Collected data
********

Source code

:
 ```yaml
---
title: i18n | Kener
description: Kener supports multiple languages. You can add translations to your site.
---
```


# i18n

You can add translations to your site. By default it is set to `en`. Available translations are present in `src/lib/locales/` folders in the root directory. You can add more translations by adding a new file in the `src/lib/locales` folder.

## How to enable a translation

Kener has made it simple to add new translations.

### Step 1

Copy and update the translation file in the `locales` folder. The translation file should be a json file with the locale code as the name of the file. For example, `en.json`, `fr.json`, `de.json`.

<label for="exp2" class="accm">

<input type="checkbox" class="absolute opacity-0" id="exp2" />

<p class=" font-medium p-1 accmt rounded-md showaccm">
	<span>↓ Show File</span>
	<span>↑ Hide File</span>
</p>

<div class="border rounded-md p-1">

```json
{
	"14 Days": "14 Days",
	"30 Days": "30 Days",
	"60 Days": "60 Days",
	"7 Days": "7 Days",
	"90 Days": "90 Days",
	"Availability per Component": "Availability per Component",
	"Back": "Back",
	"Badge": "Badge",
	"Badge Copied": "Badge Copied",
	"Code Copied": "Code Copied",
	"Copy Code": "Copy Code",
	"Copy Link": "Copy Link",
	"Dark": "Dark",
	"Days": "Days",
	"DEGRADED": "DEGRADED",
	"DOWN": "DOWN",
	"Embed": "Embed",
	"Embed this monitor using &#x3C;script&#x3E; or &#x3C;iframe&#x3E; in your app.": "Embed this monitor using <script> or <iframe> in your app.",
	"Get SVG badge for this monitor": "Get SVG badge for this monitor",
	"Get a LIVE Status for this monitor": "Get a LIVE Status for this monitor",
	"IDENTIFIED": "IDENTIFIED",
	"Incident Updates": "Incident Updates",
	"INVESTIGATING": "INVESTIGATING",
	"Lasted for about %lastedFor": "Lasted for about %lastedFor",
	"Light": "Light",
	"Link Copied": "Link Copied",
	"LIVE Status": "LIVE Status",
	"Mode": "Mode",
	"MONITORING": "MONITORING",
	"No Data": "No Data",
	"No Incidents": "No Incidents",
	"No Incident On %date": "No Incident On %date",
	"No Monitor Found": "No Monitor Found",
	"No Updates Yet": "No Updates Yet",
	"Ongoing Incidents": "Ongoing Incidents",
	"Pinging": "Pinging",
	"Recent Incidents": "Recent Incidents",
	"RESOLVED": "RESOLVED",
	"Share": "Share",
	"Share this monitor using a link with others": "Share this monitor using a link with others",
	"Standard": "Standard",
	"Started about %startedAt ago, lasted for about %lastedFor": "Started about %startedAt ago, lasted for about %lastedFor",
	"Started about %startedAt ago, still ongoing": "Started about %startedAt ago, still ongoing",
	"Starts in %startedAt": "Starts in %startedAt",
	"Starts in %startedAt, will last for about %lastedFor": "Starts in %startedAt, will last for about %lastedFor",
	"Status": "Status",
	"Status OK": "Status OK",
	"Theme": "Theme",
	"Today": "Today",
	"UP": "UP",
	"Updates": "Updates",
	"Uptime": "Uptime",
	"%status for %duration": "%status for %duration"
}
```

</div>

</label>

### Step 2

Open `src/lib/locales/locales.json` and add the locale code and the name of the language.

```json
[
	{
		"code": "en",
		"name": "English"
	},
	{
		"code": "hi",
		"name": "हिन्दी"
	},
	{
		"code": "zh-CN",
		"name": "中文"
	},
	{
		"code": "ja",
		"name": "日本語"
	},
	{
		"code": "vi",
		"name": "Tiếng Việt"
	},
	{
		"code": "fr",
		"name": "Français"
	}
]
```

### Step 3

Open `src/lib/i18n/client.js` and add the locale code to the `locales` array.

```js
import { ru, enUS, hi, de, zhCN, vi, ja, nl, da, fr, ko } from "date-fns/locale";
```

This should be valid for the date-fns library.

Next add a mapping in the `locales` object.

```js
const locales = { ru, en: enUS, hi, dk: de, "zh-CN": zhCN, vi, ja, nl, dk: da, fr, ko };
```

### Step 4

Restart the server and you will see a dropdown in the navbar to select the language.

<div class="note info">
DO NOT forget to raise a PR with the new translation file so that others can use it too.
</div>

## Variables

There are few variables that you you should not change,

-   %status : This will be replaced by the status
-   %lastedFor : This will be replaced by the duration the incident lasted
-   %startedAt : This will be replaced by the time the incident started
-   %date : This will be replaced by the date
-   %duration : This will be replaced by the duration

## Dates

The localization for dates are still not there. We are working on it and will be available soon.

********

Write down all of the records again, word for word.

Source code

:
 ```yaml
---
title: i18n | Kener
description: Kener supports multiple languages. You can add translations to your site.
---
```


# i18n

You can add translations to your site. By default it is set to `en`. Available translations are present in `src/lib/locales/` folders in the root directory. You can add more translations by adding a new file in the `src/lib/locales` folder.

## How to enable a translation

Kener has made it simple to add new translations.

### Step 1

Copy and update the translation file in the `locales` folder. The translation file should be a json file with the locale code as the name of the file. For example, `en.json`, `fr.json`, `de.json`.

<label for="exp2" class="accm">

<input type="checkbox" class="absolute opacity-0" id="exp2" />

<p class=" font-medium p-1 accmt rounded-md showaccm">
	<span>↓ Show File</span>
	<span>↑ Hide File</span>
</p>

<div class="border rounded-md p-1">

```json
{
	"14 Days": "14 Days",
	"30 Days": "30 Days",
	"60 Days": "60 Days",
	"7 Days": "7 Days",
	"90 Days": "90 Days",
	"Availability per Component": "Availability per Component",
	"Back": "Back",
	"Badge": "Badge",
	"Badge Copied": "Badge Copied",
	"Code Copied": "Code Copied",
	"Copy Code": "Copy Code",
	"Copy Link": "Copy Link",
	"Dark": "Dark",
	"Days": "Days",
	"DEGRADED": "DEGRADED",
	"DOWN": "DOWN",
	"Embed": "Embed",
	"Embed this monitor using &#x3C;script&#x3E; or &#x3C;iframe&#x3E; in your app.": "Embed this monitor using <script> or <iframe> in your app.",
	"Get SVG badge for this monitor": "Get SVG badge for this monitor",
	"Get a LIVE Status for this monitor": "Get a LIVE Status for this monitor",
	"IDENTIFIED": "IDENTIFIED",
	"Incident Updates": "Incident Updates",
	"INVESTIGATING": "INVESTIGATING",
	"Lasted for about %lastedFor": "Lasted for about %lastedFor",
	"Light": "Light",
	"Link Copied": "Link Copied",
	"LIVE Status": "LIVE Status",
	"Mode": "Mode",
	"MONITORING": "MONITORING",
	"No Data": "No Data",
	"No Incidents": "No Incidents",
	"No Incident On %date": "No Incident On %date",
	"No Monitor Found": "No Monitor Found",
	"No Updates Yet": "No Updates Yet",
	"Ongoing Incidents": "Ongoing Incidents",
	"Pinging": "Pinging",
	"Recent Incidents": "Recent Incidents",
	"RESOLVED": "RESOLVED",
	"Share": "Share",
	"Share this monitor using a link with others": "Share this monitor using a link with others",
	"Standard": "Standard",
	"Started about %startedAt ago, lasted for about %lastedFor": "Started about %startedAt ago, lasted for about %lastedFor",
	"Started about %startedAt ago, still ongoing": "Started about %startedAt ago, still ongoing",
	"Starts in %startedAt": "Starts in %startedAt",
	"Starts in %startedAt, will last for about %lastedFor": "Starts in %startedAt, will last for about %lastedFor",
	"Status": "Status",
	"Status OK": "Status OK",
	"Theme": "Theme",
	"Today": "Today",
	"UP": "UP",
	"Updates": "Updates",
	"Uptime": "Uptime",
	"%status for %duration": "%status for %duration"
}
```

</div>

</label>

### Step 2

Open `src/lib/locales/locales.json` and add the locale code and the name of the language.

```json
[
	{
		"code": "en",
		"name": "English"
	},
	{
		"code": "hi",
		"name": "हिन्दी"
	},
	{
		"code": "zh-CN",
		"name": "中文"
	},
	{
		"code": "ja",
		"name": "日本語"
	},
	{
		"code": "vi",
		"name": "Tiếng Việt"
	},
	{
		"code": "fr",
		"name": "Français"
	}
]
```

### Step 3

Open `src/lib/i18n/client.js` and add the locale code to the `locales` array.

```js
import { ru, enUS, hi, de, zhCN, vi, ja, nl, da, fr, ko } from "date-fns/locale";
```

This should be valid for the date-fns library.

Next add a mapping in the `locales` object.

```js
const locales = { ru, en: enUS, hi, dk: de, "zh-CN": zhCN, vi, ja, nl, dk: da, fr, ko };
```

### Step 4

Restart the server and you will see a dropdown in the navbar to select the language.

<div class="note info">
DO NOT forget to raise a PR with the new translation file so that others can use it too.
</div>

## Variables

There are few variables that you you should not change,

-   %status : This will be replaced by the status
-   %lastedFor : This will be replaced by the duration the incident lasted
-   %startedAt : This will be replaced by the time the incident started
-   %date : This will be replaced by the date
-   %duration : This will be replaced by the duration

## Dates

The localization for dates are still not there. We are working on it and will be available soon.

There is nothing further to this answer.